'''

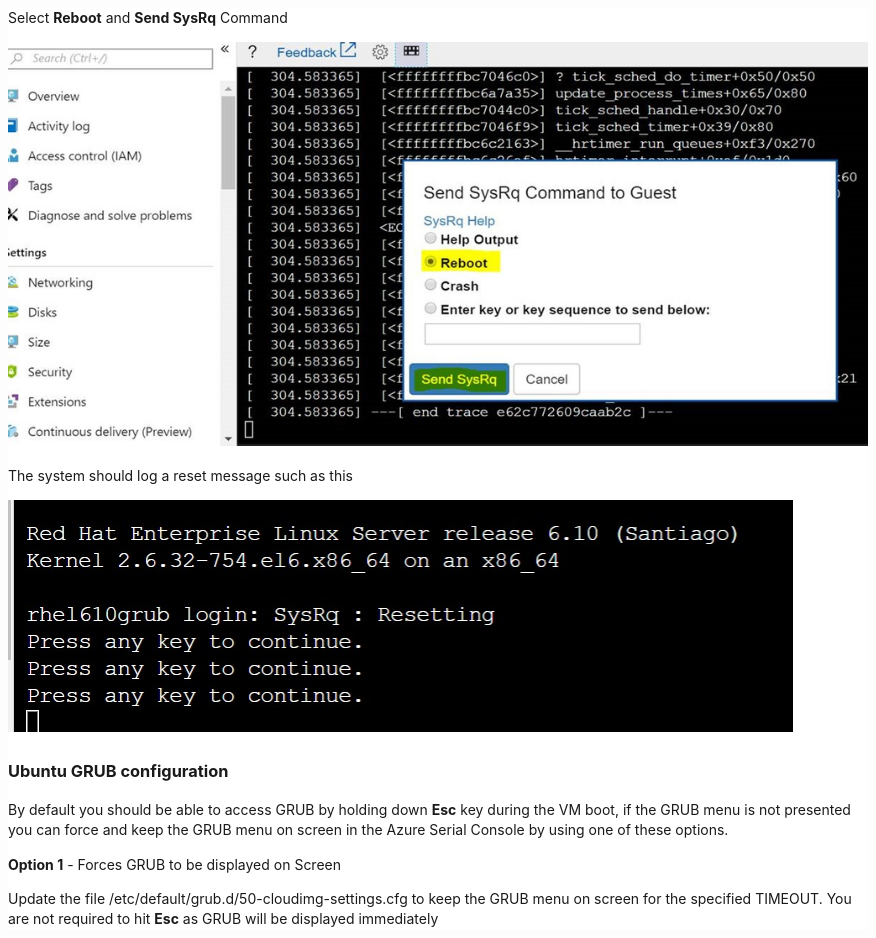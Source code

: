 Select **Reboot** and **Send SysRq** Command

![enable sysrq4](./media/virtual-machines-serial-console/enabling-sysrq-4.png)

The system should log a reset message such as this

![enable sysrq5](./media/virtual-machines-serial-console/enabling-sysrq-5.png)


### Ubuntu GRUB configuration

By default you should be able to access GRUB by holding down **Esc** key during the VM boot, if the GRUB menu is not presented you can force and keep the GRUB menu on screen in the Azure Serial Console by using one of these  options.

**Option 1** - Forces GRUB to be displayed on Screen 

Update the file /etc/default/grub.d/50-cloudimg-settings.cfg to keep the GRUB menu on screen for the specified TIMEOUT.
You are not required to hit **Esc** as GRUB will be displayed immediately
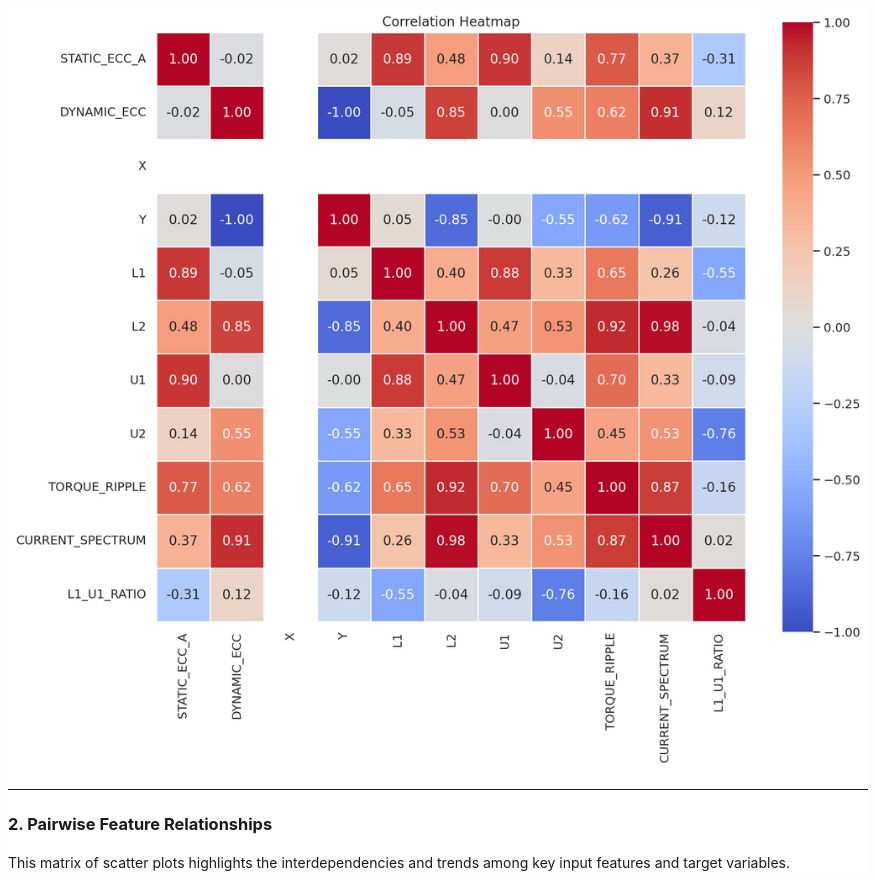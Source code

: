 ![Correlation Heatmap](images/correlation_heatmap.png)

---

### 2. Pairwise Feature Relationships
This matrix of scatter plots highlights the interdependencies and trends among key input features and target variables.
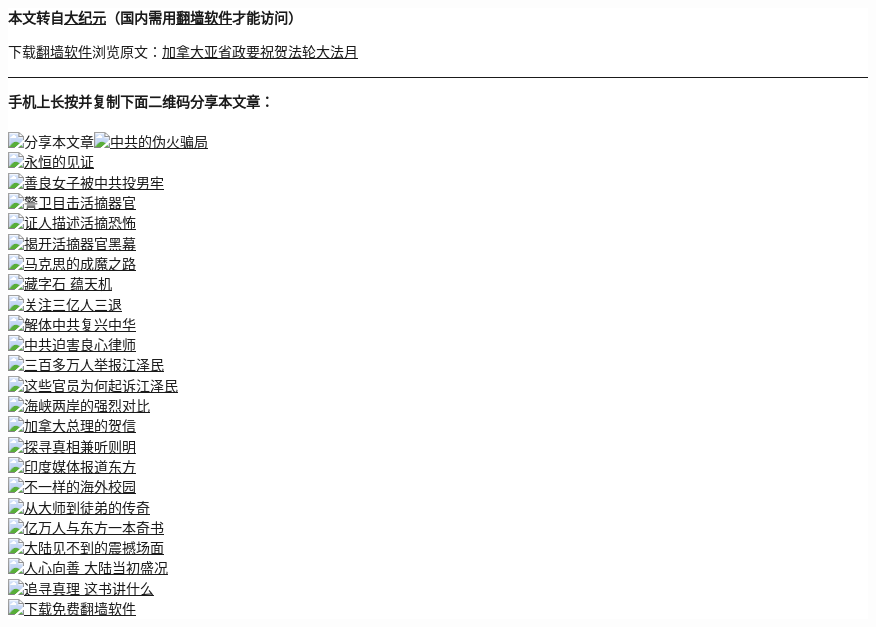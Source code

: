 
<strong>本文转自<a href="https://www.epochtimes.com">大纪元</a>（国内需用<a href="https://github.com/19920513/www/blob/master/README.md#8">翻墙软件</a>才能访问）</strong><p>下载<a href="https://github.com/19920513/www/blob/master/README.md#8">翻墙软件</a>浏览原文：<a href="https://www.epochtimes.com/gb/19/5/13/n11253691.htm">加拿大亚省政要祝贺法轮大法月</a></p><hr>

<strong>手机上长按并复制下面二维码分享本文章：</strong><br><br><img src="https://chart.apis.google.com/chart?cht=qr&chs=240x240&choe=UTF-8&chld=M|2&chl=https://github.com/19920513/djy/blob/master/gb/19/5/13/n11253691.md%231" title="分享本文章"></td><td VALIGN=TOP><a href="https://github.com/19920513/djy/blob/master/gb/16/1/21/n4622075.md?dfh#1" target="_blank"><img src="https://raw.githubusercontent.com/19920513/djy/master/gb/300/wei-f1.jpg" title="中共的伪火骗局"  alt="中共的伪火骗局"></a><br><a href="https://github.com/19920513/www/blob/master/README.md?dfh#9" target="_blank"><img src="https://raw.githubusercontent.com/19920513/djy/master/gb/300/yong-h.jpg" title="永恒的见证"  alt="永恒的见证"></a><br><a href="https://github.com/19920513/djy/blob/master/gb/13/9/29/n3974789.md?dfh#1" target="_blank"><img src="https://raw.githubusercontent.com/19920513/djy/master/gb/300/shang-lnz.jpg" title="善良女子被中共投男牢"  alt="善良女子被中共投男牢"></a><br><a href="https://github.com/19920513/djy/blob/master/gb/16/3/16/n4663449.md?dfh#1" target="_blank"><img src="https://raw.githubusercontent.com/19920513/djy/master/gb/300/huo-z3.jpg" title="警卫目击活摘器官"  alt="警卫目击活摘器官"></a><br><a href="https://github.com/19920513/djy/blob/master/gb/16/8/7/n8177641.md?dfh#1" target="_blank"><img src="https://raw.githubusercontent.com/19920513/djy/master/gb/300/huo-z4.jpg" title="证人描述活摘恐怖"  alt="证人描述活摘恐怖"></a><br><a href="https://github.com/19920513/djy/blob/master/gb/10/4/19/n2881569.md?dfh#1" target="_blank"><img src="https://raw.githubusercontent.com/19920513/djy/master/gb/300/huo-z1.jpg" title="揭开活摘器官黑幕"  alt="揭开活摘器官黑幕"></a><br><a href="https://github.com/19920513/djy/blob/master/gb/10/11/7/n3077476.md?dfh#1" target="_blank"><img src="https://raw.githubusercontent.com/19920513/djy/master/gb/300/ma-ks.jpg" title="马克思的成魔之路"  alt="马克思的成魔之路"></a><br><a href="https://github.com/19920513/djy/blob/master/gb/14/6/9/n4173977.md?dfh#1" target="_blank"><img src="https://raw.githubusercontent.com/19920513/djy/master/gb/300/chang-zs.jpg" title="藏字石 蕴天机"  alt="藏字石 蕴天机"></a><br><a href="https://github.com/19920513/djy/blob/master/gb/18/5/10/n10381511.md?dfh#1" target="_blank"><img src="https://raw.githubusercontent.com/19920513/djy/master/gb/300/st1.jpg" title="关注三亿人三退"  alt="关注三亿人三退"></a><br><a href="https://github.com/19920513/djy/blob/master/gb/18/3/21/n10237682.md?dfh#1" target="_blank"><img src="https://raw.githubusercontent.com/19920513/djy/master/gb/300/jie-t.jpg" title="解体中共复兴中华"  alt="解体中共复兴中华"></a><br><a href="https://github.com/19920513/djy/blob/master/gb/9/2/9/n2422991.md?dfh#1" target="_blank"><img src="https://raw.githubusercontent.com/19920513/djy/master/gb/300/gao-zs.jpg" title="中共迫害良心律师"  alt="中共迫害良心律师"></a><br><a href="https://github.com/19920513/djy/blob/master/gb/18/12/9/n10900044.md?dfh#1" target="_blank"><img src="https://raw.githubusercontent.com/19920513/djy/master/gb/300/sj1.jpg" title="三百多万人举报江泽民"  alt="三百多万人举报江泽民"></a><br><a href="https://github.com/19920513/djy/blob/master/gb/18/8/28/n10672014.md?dfh#1" target="_blank"><img src="https://raw.githubusercontent.com/19920513/djy/master/gb/300/sj2.jpg" title="这些官员为何起诉江泽民"  alt="这些官员为何起诉江泽民"></a><br><a href="https://github.com/19920513/djy/blob/master/gb/8/12/18/n2367165.md?dfh#1" target="_blank"><img src="https://raw.githubusercontent.com/19920513/djy/master/gb/300/liangan.jpg" title="海峡两岸的强烈对比"  alt="海峡两岸的强烈对比"></a><br><a href="https://github.com/19920513/djy/blob/master/gb/15/12/10/n4593139.md?dfh#1" target="_blank"><img src="https://raw.githubusercontent.com/19920513/djy/master/gb/300/jia-ndzl.jpg" title="加拿大总理的贺信"  alt="加拿大总理的贺信"></a><br><a href="https://github.com/19920513/djy/blob/master/gb/11/6/17/n3289382.md?dfh#1" target="_blank"><img src="https://raw.githubusercontent.com/19920513/djy/master/gb/300/xiao-wd.jpg" title="探寻真相兼听则明"  alt="探寻真相兼听则明"></a><br><a href="https://github.com/19920513/djy/blob/master/gb/18/10/27/n10812623.md?dfh#1" target="_blank"><img src="https://raw.githubusercontent.com/19920513/djy/master/gb/300/yindu.jpg" title="印度媒体报道东方"  alt="印度媒体报道东方"></a><br><a href="https://github.com/19920513/djy/blob/master/gb/18/6/9/n10469652.md?dfh#1" target="_blank"><img src="https://raw.githubusercontent.com/19920513/djy/master/gb/300/xie-j.jpg" title="不一样的海外校园"  alt="不一样的海外校园"></a><br><a href="https://github.com/19920513/djy/blob/master/gb/7/4/5/n1669415.md?dfh#1" target="_blank"><img src="https://raw.githubusercontent.com/19920513/djy/master/gb/300/li-up.jpg" title="从大师到徒弟的传奇"  alt="从大师到徒弟的传奇"></a><br><a href="https://github.com/19920513/djy/blob/master/gb/17/5/26/n9191512.md?dfh#1" target="_blank"><img src="https://raw.githubusercontent.com/19920513/djy/master/gb/300/zfl2.jpg" title="亿万人与东方一本奇书"  alt="亿万人与东方一本奇书"></a><br><a href="https://github.com/19920513/djy/blob/master/gb/13/11/27/n4020290.md?dfh#1" target="_blank"><img src="https://raw.githubusercontent.com/19920513/djy/master/gb/300/zhen-h.jpg" title="大陆见不到的震撼场面"  alt="大陆见不到的震撼场面"></a><br><a href="https://github.com/19920513/djy/blob/master/gb/15/7/17/n4482910.md?dfh#1" target="_blank"><img src="https://raw.githubusercontent.com/19920513/djy/master/gb/300/dalu-sk.jpg" title="人心向善 大陆当初盛况"  alt="人心向善 大陆当初盛况"></a><br><a href="https://github.com/19920513/djy/blob/master/gb/19/1/5/n10955468.md?dfh#1" target="_blank"><img src="https://raw.githubusercontent.com/19920513/djy/master/gb/300/zfl1.jpg" title="追寻真理 这书讲什么"  alt="追寻真理 这书讲什么"></a><br><a href="https://github.com/19920513/www/blob/master/README.md?dfh#1" target="_blank"><img src="https://raw.githubusercontent.com/19920513/djy/master/gb/300/fq1.jpg" title="下载免费翻墙软件"  alt="下载免费翻墙软件"></a><br></td></tr></table>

'''

#### Work to be completed:
With the pictures omitted, set down each line exactly, starting at the first line of the records above and ending with the line that contains "### 2. Pairwise Feature Relationships".

#### Reply:
Source code

: Select **Reboot** and **Send SysRq** Command

![enable sysrq4](./media/virtual-machines-serial-console/enabling-sysrq-4.png)

The system should log a reset message such as this

![enable sysrq5](./media/virtual-machines-serial-console/enabling-sysrq-5.png)


### Ubuntu GRUB configuration

By default you should be able to access GRUB by holding down **Esc** key during the VM boot, if the GRUB menu is not presented you can force and keep the GRUB menu on screen in the Azure Serial Console by using one of these  options.

**Option 1** - Forces GRUB to be displayed on Screen 

Update the file /etc/default/grub.d/50-cloudimg-settings.cfg to keep the GRUB menu on screen for the specified TIMEOUT.
You are not required to hit **Esc** as GRUB will be displayed immediately
Source code

: ![Correlation Heatmap](images/correlation_heatmap.png)

---

### 2. Pairwise Feature Relationships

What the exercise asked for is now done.